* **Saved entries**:

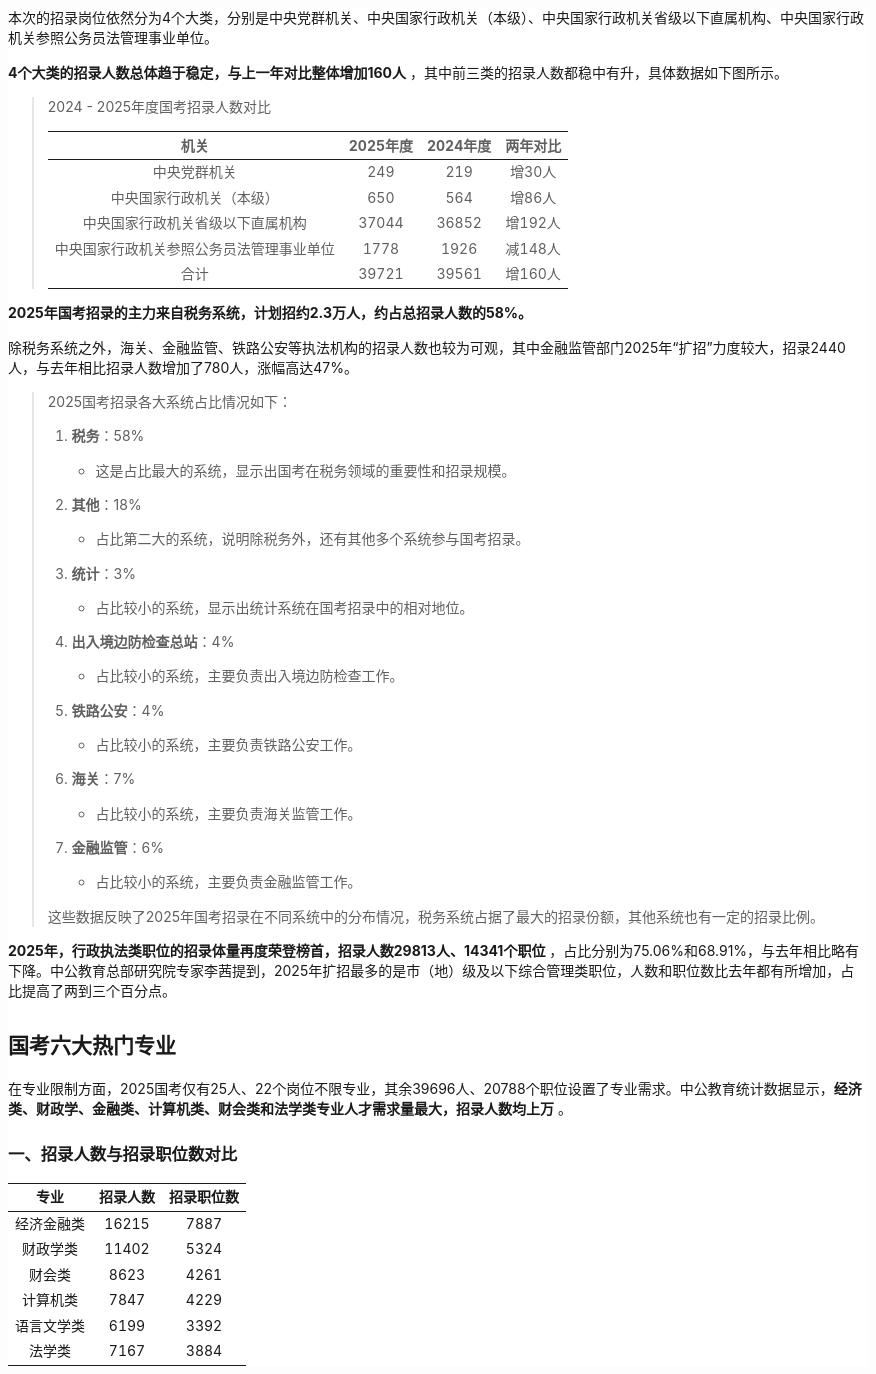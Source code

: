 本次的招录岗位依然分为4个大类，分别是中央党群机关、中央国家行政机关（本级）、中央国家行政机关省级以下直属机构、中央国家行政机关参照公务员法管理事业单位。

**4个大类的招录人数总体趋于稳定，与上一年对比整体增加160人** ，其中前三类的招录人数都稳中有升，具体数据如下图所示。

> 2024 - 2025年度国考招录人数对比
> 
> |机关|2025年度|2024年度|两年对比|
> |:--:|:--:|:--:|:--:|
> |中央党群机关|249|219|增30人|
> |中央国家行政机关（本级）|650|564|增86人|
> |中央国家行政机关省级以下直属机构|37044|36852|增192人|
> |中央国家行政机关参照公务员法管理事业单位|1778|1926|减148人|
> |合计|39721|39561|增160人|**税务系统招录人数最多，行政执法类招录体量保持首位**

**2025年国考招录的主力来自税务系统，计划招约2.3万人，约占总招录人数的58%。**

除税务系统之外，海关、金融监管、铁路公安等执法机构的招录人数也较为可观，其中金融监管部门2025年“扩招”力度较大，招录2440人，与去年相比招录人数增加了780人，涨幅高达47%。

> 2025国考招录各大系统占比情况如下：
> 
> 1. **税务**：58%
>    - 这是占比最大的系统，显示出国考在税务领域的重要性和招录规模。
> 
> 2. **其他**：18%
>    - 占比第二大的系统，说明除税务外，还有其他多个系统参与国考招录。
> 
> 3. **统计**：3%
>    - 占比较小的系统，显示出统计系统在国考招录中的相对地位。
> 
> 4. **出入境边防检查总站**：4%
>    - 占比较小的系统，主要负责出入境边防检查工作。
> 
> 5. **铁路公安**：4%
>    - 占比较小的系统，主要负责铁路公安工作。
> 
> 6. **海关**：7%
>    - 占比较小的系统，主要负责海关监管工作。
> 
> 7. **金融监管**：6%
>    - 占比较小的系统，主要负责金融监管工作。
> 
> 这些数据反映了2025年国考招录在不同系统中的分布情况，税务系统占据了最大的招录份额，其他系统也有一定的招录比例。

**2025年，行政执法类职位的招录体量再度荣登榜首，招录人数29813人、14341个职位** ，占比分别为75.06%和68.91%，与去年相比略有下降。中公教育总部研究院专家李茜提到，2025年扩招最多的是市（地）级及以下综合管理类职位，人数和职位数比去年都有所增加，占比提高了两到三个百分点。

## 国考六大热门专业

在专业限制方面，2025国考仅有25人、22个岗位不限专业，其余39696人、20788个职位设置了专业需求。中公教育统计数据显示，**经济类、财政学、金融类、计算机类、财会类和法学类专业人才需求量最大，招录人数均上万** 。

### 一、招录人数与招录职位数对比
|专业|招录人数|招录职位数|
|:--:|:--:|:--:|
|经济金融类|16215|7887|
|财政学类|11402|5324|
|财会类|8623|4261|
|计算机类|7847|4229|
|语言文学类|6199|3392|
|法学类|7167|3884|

---

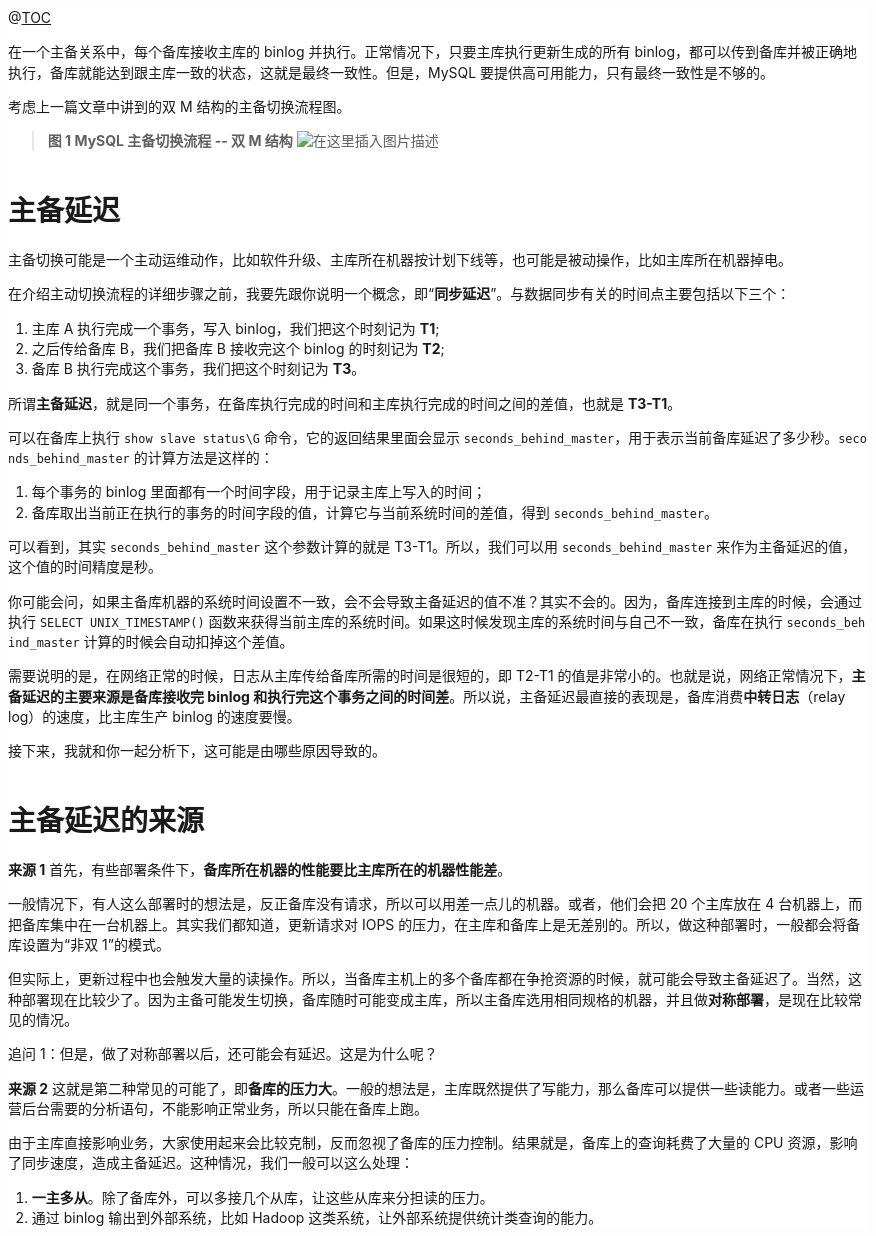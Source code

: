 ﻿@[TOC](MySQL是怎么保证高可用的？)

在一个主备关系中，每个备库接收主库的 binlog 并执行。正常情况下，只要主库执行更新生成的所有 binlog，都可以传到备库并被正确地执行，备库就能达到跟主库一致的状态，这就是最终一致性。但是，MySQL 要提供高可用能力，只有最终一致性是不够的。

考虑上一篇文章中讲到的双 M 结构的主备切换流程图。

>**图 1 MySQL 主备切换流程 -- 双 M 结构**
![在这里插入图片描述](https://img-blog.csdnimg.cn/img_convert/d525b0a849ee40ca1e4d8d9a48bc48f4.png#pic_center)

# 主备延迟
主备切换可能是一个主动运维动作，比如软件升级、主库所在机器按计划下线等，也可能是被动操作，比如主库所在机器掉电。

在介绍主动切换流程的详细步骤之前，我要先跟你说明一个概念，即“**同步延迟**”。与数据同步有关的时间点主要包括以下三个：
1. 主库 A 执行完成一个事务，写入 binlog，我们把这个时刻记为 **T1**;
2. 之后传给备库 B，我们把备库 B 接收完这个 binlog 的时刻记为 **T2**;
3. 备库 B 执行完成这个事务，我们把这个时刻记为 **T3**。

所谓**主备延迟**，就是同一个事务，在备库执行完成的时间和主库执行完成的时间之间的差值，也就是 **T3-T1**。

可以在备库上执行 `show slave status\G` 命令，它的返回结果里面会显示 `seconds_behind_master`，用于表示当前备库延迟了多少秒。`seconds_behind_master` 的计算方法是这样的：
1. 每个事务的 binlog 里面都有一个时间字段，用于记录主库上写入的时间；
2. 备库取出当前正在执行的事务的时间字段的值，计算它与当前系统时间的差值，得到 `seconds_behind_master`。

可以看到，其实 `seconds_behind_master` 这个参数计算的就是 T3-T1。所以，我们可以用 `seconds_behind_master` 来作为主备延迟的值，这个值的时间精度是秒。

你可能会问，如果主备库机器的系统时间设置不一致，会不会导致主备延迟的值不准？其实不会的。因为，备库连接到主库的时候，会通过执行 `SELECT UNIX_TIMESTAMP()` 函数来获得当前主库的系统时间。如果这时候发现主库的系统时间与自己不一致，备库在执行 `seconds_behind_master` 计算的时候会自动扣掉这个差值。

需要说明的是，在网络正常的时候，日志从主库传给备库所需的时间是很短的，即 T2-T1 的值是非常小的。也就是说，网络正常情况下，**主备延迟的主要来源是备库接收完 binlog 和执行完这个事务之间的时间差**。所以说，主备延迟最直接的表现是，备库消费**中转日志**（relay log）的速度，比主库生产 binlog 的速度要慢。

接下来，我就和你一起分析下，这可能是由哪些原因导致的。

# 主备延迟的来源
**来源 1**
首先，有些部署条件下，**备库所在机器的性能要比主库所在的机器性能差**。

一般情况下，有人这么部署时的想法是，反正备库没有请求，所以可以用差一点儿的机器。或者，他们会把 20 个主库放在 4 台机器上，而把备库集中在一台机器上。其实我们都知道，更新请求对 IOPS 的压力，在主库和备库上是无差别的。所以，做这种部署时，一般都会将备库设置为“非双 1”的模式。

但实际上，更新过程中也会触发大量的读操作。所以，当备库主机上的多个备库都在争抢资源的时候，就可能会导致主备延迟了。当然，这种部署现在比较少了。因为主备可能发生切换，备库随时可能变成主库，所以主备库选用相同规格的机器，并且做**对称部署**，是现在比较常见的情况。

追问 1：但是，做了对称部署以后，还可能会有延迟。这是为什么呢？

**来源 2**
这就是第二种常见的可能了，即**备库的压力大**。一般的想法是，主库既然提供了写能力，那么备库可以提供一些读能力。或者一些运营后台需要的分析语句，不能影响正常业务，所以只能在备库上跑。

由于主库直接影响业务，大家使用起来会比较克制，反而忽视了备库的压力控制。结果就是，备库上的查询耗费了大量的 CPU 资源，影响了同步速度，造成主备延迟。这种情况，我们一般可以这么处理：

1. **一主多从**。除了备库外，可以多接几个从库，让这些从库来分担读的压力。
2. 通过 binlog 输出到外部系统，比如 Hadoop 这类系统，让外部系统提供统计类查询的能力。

* **Exercise requirements**: Write only the number of lines in the records that include the word "占比较小的系统".

* **Reply**: 5